§ Exercise aim:
In exact form, please repeat the records from their opening line down to the line with "the main technical", including that line.

*** Block opens ***

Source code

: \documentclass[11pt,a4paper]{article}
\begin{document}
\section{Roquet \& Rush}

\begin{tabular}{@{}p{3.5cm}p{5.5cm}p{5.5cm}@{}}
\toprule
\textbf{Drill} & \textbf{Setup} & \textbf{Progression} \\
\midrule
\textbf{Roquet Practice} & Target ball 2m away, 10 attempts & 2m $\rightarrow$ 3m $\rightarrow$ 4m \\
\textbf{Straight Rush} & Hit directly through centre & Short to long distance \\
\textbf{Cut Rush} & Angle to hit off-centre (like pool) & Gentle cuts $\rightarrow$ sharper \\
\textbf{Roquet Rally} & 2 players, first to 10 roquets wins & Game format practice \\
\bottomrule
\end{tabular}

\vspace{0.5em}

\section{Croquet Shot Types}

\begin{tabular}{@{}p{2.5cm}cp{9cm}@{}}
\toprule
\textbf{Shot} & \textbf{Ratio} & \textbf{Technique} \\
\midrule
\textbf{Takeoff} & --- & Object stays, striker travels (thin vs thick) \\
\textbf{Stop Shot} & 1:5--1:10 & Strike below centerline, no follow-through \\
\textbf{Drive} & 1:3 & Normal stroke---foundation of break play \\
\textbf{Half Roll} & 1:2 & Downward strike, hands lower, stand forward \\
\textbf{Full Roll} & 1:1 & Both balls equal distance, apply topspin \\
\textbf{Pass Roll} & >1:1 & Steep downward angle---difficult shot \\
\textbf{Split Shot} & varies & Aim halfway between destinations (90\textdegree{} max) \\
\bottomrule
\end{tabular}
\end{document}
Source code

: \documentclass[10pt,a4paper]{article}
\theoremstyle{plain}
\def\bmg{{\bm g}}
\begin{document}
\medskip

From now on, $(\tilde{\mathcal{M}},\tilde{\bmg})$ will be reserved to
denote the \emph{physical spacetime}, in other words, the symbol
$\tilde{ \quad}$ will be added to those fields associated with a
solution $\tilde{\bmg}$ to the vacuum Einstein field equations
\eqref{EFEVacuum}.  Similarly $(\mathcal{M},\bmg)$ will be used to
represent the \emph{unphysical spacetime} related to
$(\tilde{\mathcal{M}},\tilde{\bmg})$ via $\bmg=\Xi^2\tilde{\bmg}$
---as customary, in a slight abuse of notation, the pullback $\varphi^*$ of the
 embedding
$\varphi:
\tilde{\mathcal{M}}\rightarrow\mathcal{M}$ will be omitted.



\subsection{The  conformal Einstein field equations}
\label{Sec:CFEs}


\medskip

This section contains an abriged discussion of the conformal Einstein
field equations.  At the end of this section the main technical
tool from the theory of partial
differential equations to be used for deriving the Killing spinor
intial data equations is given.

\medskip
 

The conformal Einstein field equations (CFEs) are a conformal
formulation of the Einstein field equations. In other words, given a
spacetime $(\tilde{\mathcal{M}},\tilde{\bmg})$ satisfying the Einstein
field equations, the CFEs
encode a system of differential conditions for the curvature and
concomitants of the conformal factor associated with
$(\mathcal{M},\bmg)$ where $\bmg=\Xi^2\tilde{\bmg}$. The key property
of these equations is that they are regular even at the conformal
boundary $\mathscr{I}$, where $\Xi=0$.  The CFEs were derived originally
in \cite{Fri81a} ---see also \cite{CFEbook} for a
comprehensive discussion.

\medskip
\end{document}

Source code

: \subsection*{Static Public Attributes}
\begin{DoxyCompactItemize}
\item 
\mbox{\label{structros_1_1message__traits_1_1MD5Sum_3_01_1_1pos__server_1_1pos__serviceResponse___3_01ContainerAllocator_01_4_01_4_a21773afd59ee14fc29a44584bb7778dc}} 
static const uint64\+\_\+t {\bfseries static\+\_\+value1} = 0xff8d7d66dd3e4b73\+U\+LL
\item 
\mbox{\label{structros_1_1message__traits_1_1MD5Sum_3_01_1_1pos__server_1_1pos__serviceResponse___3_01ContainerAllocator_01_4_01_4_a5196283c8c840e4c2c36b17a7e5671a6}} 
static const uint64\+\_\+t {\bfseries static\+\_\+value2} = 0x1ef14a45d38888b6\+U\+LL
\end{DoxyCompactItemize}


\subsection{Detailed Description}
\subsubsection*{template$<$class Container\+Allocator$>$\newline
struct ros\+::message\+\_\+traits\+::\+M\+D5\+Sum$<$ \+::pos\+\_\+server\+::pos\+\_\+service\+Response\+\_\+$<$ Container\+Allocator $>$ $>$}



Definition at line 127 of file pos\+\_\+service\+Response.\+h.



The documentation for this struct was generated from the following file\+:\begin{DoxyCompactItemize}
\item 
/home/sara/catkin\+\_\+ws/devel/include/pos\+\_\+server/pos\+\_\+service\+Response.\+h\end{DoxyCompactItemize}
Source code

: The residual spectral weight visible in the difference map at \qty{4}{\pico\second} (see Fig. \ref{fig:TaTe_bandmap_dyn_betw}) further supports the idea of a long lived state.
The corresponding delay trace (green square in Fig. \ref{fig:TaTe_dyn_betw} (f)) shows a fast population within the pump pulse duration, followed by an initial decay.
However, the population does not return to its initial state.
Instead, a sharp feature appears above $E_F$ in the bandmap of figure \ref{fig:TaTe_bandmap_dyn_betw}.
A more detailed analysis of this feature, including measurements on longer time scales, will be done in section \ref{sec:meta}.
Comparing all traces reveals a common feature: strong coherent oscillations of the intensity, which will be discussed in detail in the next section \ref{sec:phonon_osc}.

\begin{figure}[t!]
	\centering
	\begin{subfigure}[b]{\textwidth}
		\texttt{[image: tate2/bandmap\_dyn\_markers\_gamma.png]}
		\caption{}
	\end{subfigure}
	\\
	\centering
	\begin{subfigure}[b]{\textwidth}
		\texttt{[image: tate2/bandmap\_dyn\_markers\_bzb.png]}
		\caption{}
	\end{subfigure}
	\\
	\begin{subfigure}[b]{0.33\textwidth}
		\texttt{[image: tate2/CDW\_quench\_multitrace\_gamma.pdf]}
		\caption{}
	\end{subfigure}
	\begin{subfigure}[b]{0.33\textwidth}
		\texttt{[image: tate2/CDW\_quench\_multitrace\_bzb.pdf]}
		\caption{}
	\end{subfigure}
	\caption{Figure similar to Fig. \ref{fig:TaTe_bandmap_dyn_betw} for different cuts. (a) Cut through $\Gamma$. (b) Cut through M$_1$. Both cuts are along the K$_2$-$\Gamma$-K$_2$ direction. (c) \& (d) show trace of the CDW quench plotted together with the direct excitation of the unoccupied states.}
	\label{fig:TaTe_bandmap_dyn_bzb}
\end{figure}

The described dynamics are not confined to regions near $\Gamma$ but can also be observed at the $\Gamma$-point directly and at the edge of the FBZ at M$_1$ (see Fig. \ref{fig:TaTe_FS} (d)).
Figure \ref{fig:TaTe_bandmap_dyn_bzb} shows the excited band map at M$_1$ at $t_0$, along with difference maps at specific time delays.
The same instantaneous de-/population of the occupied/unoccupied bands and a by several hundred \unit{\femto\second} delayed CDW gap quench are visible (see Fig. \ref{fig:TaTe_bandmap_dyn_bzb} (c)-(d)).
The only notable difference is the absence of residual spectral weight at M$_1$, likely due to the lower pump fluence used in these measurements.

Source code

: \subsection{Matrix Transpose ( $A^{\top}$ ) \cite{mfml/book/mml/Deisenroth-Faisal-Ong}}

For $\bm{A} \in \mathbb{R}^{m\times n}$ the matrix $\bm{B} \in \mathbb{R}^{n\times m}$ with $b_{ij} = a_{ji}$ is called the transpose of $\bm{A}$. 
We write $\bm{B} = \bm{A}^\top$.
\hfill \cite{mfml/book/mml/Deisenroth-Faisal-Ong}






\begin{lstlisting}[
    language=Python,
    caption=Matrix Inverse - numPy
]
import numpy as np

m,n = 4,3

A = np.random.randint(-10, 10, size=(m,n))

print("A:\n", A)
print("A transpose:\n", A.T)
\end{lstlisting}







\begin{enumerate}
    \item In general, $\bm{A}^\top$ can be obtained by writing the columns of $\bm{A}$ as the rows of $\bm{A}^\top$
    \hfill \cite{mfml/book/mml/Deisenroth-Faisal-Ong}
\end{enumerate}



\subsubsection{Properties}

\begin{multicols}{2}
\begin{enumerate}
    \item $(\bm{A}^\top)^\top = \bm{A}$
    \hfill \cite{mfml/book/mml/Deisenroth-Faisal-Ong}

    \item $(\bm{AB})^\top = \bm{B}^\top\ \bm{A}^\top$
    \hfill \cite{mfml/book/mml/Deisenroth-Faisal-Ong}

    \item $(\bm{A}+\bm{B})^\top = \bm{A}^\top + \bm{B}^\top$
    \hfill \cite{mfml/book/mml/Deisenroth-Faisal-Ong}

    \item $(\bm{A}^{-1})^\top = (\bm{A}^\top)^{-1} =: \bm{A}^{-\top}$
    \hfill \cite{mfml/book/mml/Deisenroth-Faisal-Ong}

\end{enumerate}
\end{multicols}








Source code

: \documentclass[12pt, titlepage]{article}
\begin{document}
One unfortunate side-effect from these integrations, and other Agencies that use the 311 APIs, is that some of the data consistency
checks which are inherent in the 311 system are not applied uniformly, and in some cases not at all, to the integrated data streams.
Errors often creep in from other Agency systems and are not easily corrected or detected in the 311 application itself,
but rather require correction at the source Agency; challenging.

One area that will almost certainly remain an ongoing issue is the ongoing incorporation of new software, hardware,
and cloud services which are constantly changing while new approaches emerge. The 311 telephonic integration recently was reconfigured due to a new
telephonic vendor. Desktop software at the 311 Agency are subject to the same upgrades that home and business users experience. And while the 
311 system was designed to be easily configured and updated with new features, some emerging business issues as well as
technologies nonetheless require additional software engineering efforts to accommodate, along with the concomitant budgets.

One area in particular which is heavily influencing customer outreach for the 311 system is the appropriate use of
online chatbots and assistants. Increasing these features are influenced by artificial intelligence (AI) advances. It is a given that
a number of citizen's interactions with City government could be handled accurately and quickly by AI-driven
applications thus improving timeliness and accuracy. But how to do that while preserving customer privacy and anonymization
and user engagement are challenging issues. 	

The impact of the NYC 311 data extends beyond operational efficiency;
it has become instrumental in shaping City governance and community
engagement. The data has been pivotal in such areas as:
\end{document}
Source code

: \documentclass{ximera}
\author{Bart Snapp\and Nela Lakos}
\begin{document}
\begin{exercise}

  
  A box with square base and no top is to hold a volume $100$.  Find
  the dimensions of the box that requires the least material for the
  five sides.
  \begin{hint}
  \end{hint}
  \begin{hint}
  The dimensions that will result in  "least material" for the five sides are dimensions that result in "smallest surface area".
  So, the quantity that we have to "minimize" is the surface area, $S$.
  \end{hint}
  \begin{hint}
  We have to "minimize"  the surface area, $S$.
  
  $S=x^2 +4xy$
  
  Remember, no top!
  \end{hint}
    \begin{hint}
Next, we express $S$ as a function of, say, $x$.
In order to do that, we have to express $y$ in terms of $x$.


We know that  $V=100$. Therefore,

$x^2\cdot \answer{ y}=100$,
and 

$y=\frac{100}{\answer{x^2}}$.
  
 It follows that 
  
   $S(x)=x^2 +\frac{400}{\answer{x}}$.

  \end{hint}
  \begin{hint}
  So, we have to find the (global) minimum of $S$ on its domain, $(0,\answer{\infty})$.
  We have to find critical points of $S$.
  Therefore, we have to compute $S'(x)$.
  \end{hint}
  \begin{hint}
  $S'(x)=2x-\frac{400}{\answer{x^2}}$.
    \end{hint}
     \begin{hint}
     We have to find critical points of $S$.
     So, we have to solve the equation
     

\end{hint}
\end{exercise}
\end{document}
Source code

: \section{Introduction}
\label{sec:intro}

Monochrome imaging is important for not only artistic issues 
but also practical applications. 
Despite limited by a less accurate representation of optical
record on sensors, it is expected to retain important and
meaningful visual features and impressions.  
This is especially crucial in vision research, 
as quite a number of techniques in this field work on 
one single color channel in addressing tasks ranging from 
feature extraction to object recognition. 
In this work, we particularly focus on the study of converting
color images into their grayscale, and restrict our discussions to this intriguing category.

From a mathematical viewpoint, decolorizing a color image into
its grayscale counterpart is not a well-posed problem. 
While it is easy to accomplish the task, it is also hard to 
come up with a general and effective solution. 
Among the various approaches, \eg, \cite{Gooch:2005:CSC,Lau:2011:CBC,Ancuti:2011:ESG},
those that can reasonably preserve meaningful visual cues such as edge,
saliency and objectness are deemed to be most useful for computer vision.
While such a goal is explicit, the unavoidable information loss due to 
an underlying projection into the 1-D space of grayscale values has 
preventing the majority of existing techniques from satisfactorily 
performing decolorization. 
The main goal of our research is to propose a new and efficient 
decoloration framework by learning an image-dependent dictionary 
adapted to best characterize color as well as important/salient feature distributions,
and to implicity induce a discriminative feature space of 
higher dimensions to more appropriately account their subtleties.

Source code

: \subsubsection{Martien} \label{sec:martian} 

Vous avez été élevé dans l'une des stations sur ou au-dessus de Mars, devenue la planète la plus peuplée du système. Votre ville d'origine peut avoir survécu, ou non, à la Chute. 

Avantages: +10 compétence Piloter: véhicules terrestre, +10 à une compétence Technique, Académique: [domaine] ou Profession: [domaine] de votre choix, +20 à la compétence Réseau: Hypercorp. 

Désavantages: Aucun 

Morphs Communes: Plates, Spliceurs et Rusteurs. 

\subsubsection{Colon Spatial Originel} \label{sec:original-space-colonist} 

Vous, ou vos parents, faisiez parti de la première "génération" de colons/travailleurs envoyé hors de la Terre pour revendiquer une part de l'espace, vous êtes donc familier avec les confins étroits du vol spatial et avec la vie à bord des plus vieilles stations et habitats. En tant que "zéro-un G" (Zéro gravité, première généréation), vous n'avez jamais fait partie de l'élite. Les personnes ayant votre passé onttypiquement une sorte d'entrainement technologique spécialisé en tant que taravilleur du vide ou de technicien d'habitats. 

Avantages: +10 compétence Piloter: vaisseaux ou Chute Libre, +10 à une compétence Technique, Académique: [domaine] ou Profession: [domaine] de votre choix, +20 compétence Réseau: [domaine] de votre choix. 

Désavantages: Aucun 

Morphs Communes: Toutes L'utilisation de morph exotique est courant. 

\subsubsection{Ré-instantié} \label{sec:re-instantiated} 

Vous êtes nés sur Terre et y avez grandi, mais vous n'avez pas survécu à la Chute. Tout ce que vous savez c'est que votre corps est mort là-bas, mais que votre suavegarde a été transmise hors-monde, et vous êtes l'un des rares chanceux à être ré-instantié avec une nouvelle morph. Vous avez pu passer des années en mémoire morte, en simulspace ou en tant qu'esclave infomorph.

*** Block closes ***

§ Output for this exercise:
Source code

: \documentclass[11pt,a4paper]{article}
\begin{document}
\section{Roquet \& Rush}

\begin{tabular}{@{}p{3.5cm}p{5.5cm}p{5.5cm}@{}}
\toprule
\textbf{Drill} & \textbf{Setup} & \textbf{Progression} \\
\midrule
\textbf{Roquet Practice} & Target ball 2m away, 10 attempts & 2m $\rightarrow$ 3m $\rightarrow$ 4m \\
\textbf{Straight Rush} & Hit directly through centre & Short to long distance \\
\textbf{Cut Rush} & Angle to hit off-centre (like pool) & Gentle cuts $\rightarrow$ sharper \\
\textbf{Roquet Rally} & 2 players, first to 10 roquets wins & Game format practice \\
\bottomrule
\end{tabular}

\vspace{0.5em}

\section{Croquet Shot Types}

\begin{tabular}{@{}p{2.5cm}cp{9cm}@{}}
\toprule
\textbf{Shot} & \textbf{Ratio} & \textbf{Technique} \\
\midrule
\textbf{Takeoff} & --- & Object stays, striker travels (thin vs thick) \\
\textbf{Stop Shot} & 1:5--1:10 & Strike below centerline, no follow-through \\
\textbf{Drive} & 1:3 & Normal stroke---foundation of break play \\
\textbf{Half Roll} & 1:2 & Downward strike, hands lower, stand forward \\
\textbf{Full Roll} & 1:1 & Both balls equal distance, apply topspin \\
\textbf{Pass Roll} & >1:1 & Steep downward angle---difficult shot \\
\textbf{Split Shot} & varies & Aim halfway between destinations (90\textdegree{} max) \\
\bottomrule
\end{tabular}
\end{document}
Source code

: \documentclass[10pt,a4paper]{article}
\theoremstyle{plain}
\def\bmg{{\bm g}}
\begin{document}
\medskip

From now on, $(\tilde{\mathcal{M}},\tilde{\bmg})$ will be reserved to
denote the \emph{physical spacetime}, in other words, the symbol
$\tilde{ \quad}$ will be added to those fields associated with a
solution $\tilde{\bmg}$ to the vacuum Einstein field equations
\eqref{EFEVacuum}.  Similarly $(\mathcal{M},\bmg)$ will be used to
represent the \emph{unphysical spacetime} related to
$(\tilde{\mathcal{M}},\tilde{\bmg})$ via $\bmg=\Xi^2\tilde{\bmg}$
---as customary, in a slight abuse of notation, the pullback $\varphi^*$ of the
 embedding
$\varphi:
\tilde{\mathcal{M}}\rightarrow\mathcal{M}$ will be omitted.



\subsection{The  conformal Einstein field equations}
\label{Sec:CFEs}


\medskip

This section contains an abriged discussion of the conformal Einstein
field equations.  At the end of this section the main technical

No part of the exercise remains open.